Following his death, his mother Julie-Ann Finney has been leading a national campaign and has collected 300,000 signatures on a petition calling for an inquiry into veteran suicides.
Ms Finney said she received a call directly from the Prime Minister to tell her about the newly appointed position.
“We need to make absolutely sure that this works for veteran wellbeing,” she told ABC Radio Adelaide.
“I’m excited that something’s happening. Excited is a bad word but I was not expecting that call yesterday.”
She said while she was pleased her involvement had helped get something done, she did not want to take credit for it alone.
“This was not me, this was all of Australia backing this,” she said.
“This is parents, partners and children who have lost someone dear to them through veteran suicide. This is a huge effort from Australia.”
An initial investment of $40 million has been set aside for the office, which will have the powers of a standing royal commission.
The commissioner will be able to investigate individual cases of suspected and attempted suicide of current or former ADF members and make recommendations to support suicide prevention and improve mental health and wellbeing.
Commissioner to report to Parliament annually
Mr Morrison said the decision to create the position reflected the need to provide ongoing support to all veterans.
“I have spoken to veterans right across Australia and I have met with their families and also local, state and national organisations,” he said.
“I believe what we have developed addresses the needs of those veterans, their families and our serving men and women.
“It’s all about being permanently vigilant about their welfare.”

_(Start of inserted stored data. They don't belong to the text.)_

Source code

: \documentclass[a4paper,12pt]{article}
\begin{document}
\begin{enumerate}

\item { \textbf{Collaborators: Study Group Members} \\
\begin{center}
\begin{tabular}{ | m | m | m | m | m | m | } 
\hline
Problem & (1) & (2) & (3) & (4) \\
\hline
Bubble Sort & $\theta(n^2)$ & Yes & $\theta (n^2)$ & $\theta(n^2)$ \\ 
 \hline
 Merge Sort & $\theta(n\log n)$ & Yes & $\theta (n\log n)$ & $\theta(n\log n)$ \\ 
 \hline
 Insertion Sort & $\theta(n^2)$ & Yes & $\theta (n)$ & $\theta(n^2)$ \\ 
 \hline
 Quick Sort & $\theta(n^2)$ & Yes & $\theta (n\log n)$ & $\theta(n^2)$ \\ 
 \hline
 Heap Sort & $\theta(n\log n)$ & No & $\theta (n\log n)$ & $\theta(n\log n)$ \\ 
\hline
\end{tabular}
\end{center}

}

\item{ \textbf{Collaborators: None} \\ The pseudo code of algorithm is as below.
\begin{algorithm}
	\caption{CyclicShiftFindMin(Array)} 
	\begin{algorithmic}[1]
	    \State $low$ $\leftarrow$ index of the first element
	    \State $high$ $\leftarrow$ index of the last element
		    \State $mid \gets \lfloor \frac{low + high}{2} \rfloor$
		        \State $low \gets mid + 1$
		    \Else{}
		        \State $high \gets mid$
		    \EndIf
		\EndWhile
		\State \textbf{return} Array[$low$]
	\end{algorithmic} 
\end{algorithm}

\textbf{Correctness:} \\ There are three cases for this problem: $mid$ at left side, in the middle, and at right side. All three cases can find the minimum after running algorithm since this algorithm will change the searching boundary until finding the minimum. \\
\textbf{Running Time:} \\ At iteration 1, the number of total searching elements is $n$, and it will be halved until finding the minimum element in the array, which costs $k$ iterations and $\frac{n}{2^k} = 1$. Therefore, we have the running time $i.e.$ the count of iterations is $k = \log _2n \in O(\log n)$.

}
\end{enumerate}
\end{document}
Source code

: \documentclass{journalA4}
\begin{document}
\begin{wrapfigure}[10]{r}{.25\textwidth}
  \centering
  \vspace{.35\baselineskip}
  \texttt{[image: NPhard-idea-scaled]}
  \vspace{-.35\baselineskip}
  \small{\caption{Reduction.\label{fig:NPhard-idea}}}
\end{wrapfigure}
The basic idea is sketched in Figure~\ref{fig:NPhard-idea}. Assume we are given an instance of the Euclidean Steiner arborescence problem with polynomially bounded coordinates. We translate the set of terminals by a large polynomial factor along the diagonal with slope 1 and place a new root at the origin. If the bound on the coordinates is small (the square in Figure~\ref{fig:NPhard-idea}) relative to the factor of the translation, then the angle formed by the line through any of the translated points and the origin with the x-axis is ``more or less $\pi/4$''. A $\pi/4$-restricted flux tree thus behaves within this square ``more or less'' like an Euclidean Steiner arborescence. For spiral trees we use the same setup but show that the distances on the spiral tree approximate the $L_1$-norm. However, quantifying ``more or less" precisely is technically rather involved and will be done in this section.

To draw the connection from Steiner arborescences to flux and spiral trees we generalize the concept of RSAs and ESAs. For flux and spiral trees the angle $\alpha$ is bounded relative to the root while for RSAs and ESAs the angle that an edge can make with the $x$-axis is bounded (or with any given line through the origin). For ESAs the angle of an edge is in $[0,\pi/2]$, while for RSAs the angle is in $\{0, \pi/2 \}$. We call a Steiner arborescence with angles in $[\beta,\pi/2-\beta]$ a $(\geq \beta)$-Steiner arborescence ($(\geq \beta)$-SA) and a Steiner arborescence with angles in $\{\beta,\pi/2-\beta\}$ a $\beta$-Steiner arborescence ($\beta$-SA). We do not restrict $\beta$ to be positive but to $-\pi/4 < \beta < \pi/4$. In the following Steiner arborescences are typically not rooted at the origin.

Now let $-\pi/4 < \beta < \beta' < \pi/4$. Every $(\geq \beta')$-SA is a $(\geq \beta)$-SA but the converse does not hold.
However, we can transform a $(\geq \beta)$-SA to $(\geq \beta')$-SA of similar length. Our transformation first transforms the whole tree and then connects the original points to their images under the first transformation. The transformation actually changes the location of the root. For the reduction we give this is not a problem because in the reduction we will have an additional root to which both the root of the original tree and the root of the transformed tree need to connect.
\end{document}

Minister for Veterans and Defence Personnel, Darren Chester, said the commissioner would deliver a report to the Parliament within 12 months.
“This will be a transparent report directly to the Parliament on an annual basis on suicides within the defence and veteran community, including an update on the implementation and evaluation of measures to reduce suicide risk factors,” he said.
“The Government is committed to ensuring ADF members, veterans and their families have access to the right support, at the right time, especially those who are vulnerable or at risk.”
Family members who have been impacted by veteran suicide will also get an opportunity to tell their stories and receive ongoing support if they choose to.
Mr Morrison said the permanent position will also have all the relevant powers to compel witnesses and evidence and could also find people in contempt if they failed to appear or comply with investigations.
Along with the position, the Government will establish a new Veteran Family Advocate to represent families impacted.